Dopo mesi di confronti politici e non solo, di estenuanti ripetitivi dibattiti, di commissioni di esperti “saggi” e, ancor di più, votazioni delle Camere consumate sul disegno di legge governativo (ddl n. 813 e modificazioni integrative successive, presentato al Senato della Repubblica nel giugno scorso…) con indicate revisioni costituzionali ed elettorali, nel tanto magnificato “crono-programma” dei lavori e tempi parlamentari per una assai discussa “deroga una tantum” della via maestra dell’art. 138 Cost., ora, si azzera tutto. E in sede di confronto parlamentare si parla, disinvoltamente, del nuovo inizio!

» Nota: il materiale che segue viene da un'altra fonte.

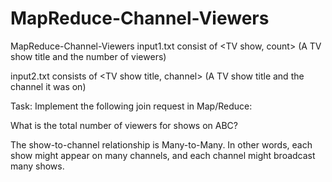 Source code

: # MapReduce-Channel-Viewers
MapReduce-Channel-Viewers
input1.txt consist of <TV show, count> (A TV show title and the number of viewers)

input2.txt consists of <TV show title, channel> (A TV show title and the channel it was on)


Task: Implement the following join request in Map/Reduce:

What is the total number of viewers for shows on ABC?

The show-to-channel relationship is Many-to-Many. In other words, each show might appear on many channels, and each channel might broadcast many shows.
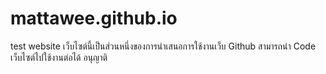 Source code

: # mattawee.github.io
test website
เว็บไซต์นี้เป็นส่วนหนึ่งของการนำเสนอการใช้งานเว็บ Github 
สามารถนำ Code เว็บไซต์ไปใช้งานต่อได้ อนุญาติ
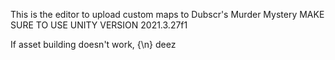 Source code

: This is the editor to upload custom maps to Dubscr's Murder Mystery
MAKE SURE TO USE UNITY VERSION 2021.3.27f1

If asset building doesn't work, {\n}
deez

Mentre l’onda lunga della crisi stritola il Paese, dopo oltre trent’anni di inconcludenti buchi nell’acqua per l’innovazione efficace del sistema politico e delle istituzioni principali nazionali e territoriali, si ritiene utile annunciare ancora una réformette che comunque non intacca la sostanza della forma di governo, ma intende correggere solo alcune apparenti distorsioni del bicameralismo perfetto e gemellare, riducendo il numero dei parlamentari, intervenendo sulle competenze Stato/Autonomie locali; questo nella fiduciosa aspettativa di comporre una legge elettorale che risolva i nodi politici, dopo la decisiva pronuncia dei giudici costituzionali sui vizi di illegittimità del Porcellum.
Insomma, “una manutenzione”, invece di un ben più profondo, incisivo e subito percorribile cambiamento per dare all’Italia una cornice politico-istituzionale di adeguata trasformazione, in grado di vincere l’impasse.